→ Dataset extract
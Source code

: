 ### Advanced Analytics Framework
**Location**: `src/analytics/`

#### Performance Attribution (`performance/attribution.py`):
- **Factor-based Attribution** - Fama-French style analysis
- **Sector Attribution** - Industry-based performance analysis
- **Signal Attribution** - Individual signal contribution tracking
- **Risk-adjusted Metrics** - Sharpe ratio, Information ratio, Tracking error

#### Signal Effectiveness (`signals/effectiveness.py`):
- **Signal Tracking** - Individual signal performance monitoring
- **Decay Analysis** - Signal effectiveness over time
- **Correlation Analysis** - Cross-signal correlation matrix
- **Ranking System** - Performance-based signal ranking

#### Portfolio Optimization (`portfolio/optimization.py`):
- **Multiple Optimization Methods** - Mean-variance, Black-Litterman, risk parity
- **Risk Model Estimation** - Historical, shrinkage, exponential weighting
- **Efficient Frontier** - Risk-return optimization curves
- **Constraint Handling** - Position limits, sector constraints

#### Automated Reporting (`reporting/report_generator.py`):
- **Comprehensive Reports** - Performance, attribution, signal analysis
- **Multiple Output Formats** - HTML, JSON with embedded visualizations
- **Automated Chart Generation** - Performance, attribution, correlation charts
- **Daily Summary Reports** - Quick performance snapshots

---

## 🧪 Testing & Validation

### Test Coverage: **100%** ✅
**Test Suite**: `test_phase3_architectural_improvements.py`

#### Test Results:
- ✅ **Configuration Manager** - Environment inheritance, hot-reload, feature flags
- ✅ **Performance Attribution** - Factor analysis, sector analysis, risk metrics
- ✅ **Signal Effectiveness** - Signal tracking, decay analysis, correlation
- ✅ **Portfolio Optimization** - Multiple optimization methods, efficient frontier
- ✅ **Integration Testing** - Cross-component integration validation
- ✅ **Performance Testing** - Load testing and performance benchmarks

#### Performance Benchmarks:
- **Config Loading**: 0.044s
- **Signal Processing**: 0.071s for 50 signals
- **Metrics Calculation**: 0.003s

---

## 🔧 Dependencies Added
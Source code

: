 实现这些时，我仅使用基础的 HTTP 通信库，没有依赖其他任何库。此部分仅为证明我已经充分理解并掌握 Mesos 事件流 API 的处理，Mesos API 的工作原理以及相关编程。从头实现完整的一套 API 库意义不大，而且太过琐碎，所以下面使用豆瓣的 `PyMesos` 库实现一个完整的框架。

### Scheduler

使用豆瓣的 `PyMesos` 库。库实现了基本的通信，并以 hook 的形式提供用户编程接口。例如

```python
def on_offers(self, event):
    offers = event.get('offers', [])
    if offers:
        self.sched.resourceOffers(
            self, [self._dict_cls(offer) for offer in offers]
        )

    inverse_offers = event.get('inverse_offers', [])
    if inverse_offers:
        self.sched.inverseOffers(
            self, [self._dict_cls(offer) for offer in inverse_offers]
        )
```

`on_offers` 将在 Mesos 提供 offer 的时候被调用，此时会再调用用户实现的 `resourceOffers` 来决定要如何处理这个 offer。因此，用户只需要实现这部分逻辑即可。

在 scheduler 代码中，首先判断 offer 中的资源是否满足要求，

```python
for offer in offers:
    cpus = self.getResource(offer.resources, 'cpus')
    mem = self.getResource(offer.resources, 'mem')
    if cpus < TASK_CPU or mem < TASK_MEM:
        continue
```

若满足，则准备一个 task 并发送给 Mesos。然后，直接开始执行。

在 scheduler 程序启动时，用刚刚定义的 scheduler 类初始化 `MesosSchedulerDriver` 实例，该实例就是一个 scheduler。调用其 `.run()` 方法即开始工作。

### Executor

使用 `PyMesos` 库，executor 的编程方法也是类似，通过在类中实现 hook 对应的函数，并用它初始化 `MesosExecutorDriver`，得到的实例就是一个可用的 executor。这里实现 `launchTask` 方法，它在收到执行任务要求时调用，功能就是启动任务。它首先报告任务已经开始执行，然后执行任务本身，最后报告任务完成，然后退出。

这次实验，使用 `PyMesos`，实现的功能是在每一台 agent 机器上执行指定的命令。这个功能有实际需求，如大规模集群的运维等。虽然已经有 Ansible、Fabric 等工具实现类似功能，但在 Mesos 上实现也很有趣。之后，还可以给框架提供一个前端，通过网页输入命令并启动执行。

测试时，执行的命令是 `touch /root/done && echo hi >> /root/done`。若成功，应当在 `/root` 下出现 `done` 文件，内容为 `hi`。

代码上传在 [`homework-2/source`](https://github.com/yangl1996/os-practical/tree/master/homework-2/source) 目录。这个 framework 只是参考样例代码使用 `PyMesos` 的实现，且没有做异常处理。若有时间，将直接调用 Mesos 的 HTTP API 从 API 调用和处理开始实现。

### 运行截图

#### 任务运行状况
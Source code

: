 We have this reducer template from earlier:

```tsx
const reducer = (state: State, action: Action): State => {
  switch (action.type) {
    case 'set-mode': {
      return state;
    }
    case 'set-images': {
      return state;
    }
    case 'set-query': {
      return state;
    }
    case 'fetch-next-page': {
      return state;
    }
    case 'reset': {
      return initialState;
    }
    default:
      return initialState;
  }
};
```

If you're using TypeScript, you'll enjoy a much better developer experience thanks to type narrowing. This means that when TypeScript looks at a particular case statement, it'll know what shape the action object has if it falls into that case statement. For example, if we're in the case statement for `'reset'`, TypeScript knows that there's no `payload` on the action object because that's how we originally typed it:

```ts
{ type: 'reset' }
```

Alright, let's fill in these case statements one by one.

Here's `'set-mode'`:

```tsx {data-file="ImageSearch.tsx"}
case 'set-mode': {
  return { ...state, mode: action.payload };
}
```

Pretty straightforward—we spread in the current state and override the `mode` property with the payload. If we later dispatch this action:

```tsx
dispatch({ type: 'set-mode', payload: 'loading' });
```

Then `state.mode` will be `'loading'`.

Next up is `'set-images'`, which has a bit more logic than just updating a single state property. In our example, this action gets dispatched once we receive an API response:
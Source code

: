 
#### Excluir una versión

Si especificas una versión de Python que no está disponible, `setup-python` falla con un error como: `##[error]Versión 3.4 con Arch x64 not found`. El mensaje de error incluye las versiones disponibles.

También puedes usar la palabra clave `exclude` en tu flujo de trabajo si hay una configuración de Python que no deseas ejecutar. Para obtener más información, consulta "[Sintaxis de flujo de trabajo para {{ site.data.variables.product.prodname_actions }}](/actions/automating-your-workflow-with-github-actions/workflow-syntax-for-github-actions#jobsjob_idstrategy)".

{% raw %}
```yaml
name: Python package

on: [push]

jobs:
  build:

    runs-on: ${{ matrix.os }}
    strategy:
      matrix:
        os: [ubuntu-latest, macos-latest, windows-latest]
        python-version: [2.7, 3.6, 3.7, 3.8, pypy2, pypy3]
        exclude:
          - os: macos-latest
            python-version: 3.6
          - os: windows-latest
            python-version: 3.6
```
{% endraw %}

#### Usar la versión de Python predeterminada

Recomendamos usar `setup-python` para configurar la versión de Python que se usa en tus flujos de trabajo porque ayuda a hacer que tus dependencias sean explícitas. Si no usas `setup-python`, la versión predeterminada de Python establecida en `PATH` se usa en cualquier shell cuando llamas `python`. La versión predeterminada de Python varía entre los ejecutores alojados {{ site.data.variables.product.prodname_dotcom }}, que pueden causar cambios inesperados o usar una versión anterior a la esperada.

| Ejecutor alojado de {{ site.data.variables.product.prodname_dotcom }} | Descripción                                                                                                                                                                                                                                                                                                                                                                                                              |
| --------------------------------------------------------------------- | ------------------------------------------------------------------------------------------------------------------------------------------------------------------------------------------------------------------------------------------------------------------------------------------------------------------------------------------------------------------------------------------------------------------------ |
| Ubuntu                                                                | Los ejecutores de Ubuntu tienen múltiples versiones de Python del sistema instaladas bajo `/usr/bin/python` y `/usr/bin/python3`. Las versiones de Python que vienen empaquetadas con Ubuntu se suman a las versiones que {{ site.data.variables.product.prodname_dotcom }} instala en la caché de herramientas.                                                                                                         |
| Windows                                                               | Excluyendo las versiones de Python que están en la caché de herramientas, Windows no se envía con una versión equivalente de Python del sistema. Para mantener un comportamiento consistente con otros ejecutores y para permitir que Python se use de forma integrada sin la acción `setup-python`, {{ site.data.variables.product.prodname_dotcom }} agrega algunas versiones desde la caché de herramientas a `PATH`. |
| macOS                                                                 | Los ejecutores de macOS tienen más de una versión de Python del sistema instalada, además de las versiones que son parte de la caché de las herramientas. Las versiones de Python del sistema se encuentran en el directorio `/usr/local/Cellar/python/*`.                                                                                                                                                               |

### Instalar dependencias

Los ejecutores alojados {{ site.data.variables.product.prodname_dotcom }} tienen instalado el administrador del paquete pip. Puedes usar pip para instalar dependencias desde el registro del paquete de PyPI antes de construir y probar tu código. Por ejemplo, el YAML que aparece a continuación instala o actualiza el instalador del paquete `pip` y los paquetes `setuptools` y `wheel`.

→ Work task
The lines above, from the first through the one containing "- ✅ **Configuration", must be restated word for word, with nothing added.

→ Finished exercise
Source code

: ### Advanced Analytics Framework
**Location**: `src/analytics/`

#### Performance Attribution (`performance/attribution.py`):
- **Factor-based Attribution** - Fama-French style analysis
- **Sector Attribution** - Industry-based performance analysis
- **Signal Attribution** - Individual signal contribution tracking
- **Risk-adjusted Metrics** - Sharpe ratio, Information ratio, Tracking error

#### Signal Effectiveness (`signals/effectiveness.py`):
- **Signal Tracking** - Individual signal performance monitoring
- **Decay Analysis** - Signal effectiveness over time
- **Correlation Analysis** - Cross-signal correlation matrix
- **Ranking System** - Performance-based signal ranking

#### Portfolio Optimization (`portfolio/optimization.py`):
- **Multiple Optimization Methods** - Mean-variance, Black-Litterman, risk parity
- **Risk Model Estimation** - Historical, shrinkage, exponential weighting
- **Efficient Frontier** - Risk-return optimization curves
- **Constraint Handling** - Position limits, sector constraints

#### Automated Reporting (`reporting/report_generator.py`):
- **Comprehensive Reports** - Performance, attribution, signal analysis
- **Multiple Output Formats** - HTML, JSON with embedded visualizations
- **Automated Chart Generation** - Performance, attribution, correlation charts
- **Daily Summary Reports** - Quick performance snapshots

---

## 🧪 Testing & Validation

### Test Coverage: **100%** ✅
**Test Suite**: `test_phase3_architectural_improvements.py`

#### Test Results:
- ✅ **Configuration Manager** - Environment inheritance, hot-reload, feature flags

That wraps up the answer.